* _What the task requires_:
Write out all of the lines below, exactly and completely.

* _Extracted records_:
========

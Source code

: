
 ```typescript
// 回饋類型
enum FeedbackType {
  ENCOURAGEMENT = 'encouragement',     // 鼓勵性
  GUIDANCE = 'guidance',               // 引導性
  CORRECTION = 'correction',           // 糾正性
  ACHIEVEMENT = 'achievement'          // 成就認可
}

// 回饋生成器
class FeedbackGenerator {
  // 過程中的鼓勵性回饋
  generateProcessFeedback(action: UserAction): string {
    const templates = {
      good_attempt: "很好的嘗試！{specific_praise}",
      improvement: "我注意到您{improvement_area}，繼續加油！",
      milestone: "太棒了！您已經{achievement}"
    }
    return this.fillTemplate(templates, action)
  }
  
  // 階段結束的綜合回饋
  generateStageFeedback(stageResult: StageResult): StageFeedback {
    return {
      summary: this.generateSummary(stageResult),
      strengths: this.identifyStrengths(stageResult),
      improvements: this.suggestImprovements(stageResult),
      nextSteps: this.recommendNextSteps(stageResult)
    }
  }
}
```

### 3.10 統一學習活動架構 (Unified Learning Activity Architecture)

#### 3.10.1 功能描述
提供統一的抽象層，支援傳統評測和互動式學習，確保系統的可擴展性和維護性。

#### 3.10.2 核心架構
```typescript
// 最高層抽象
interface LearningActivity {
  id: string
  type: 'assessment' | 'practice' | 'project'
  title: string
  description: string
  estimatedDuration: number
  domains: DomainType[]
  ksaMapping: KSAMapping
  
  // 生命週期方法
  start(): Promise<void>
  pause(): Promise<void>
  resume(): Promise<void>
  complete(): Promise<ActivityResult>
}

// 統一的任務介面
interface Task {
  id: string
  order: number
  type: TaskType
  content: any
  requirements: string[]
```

========

* _Task response_:
Source code

:
 ```typescript
// 回饋類型
enum FeedbackType {
  ENCOURAGEMENT = 'encouragement',     // 鼓勵性
  GUIDANCE = 'guidance',               // 引導性
  CORRECTION = 'correction',           // 糾正性
  ACHIEVEMENT = 'achievement'          // 成就認可
}

// 回饋生成器
class FeedbackGenerator {
  // 過程中的鼓勵性回饋
  generateProcessFeedback(action: UserAction): string {
    const templates = {
      good_attempt: "很好的嘗試！{specific_praise}",
      improvement: "我注意到您{improvement_area}，繼續加油！",
      milestone: "太棒了！您已經{achievement}"
    }
    return this.fillTemplate(templates, action)
  }
  
  // 階段結束的綜合回饋
  generateStageFeedback(stageResult: StageResult): StageFeedback {
    return {
      summary: this.generateSummary(stageResult),
      strengths: this.identifyStrengths(stageResult),
      improvements: this.suggestImprovements(stageResult),
      nextSteps: this.recommendNextSteps(stageResult)
    }
  }
}
```

### 3.10 統一學習活動架構 (Unified Learning Activity Architecture)

#### 3.10.1 功能描述
提供統一的抽象層，支援傳統評測和互動式學習，確保系統的可擴展性和維護性。

#### 3.10.2 核心架構
```typescript
// 最高層抽象
interface LearningActivity {
  id: string
  type: 'assessment' | 'practice' | 'project'
  title: string
  description: string
  estimatedDuration: number
  domains: DomainType[]
  ksaMapping: KSAMapping
  
  // 生命週期方法
  start(): Promise<void>
  pause(): Promise<void>
  resume(): Promise<void>
  complete(): Promise<ActivityResult>
}

// 統一的任務介面
interface Task {
  id: string
  order: number
  type: TaskType
  content: any
  requirements: string[]
```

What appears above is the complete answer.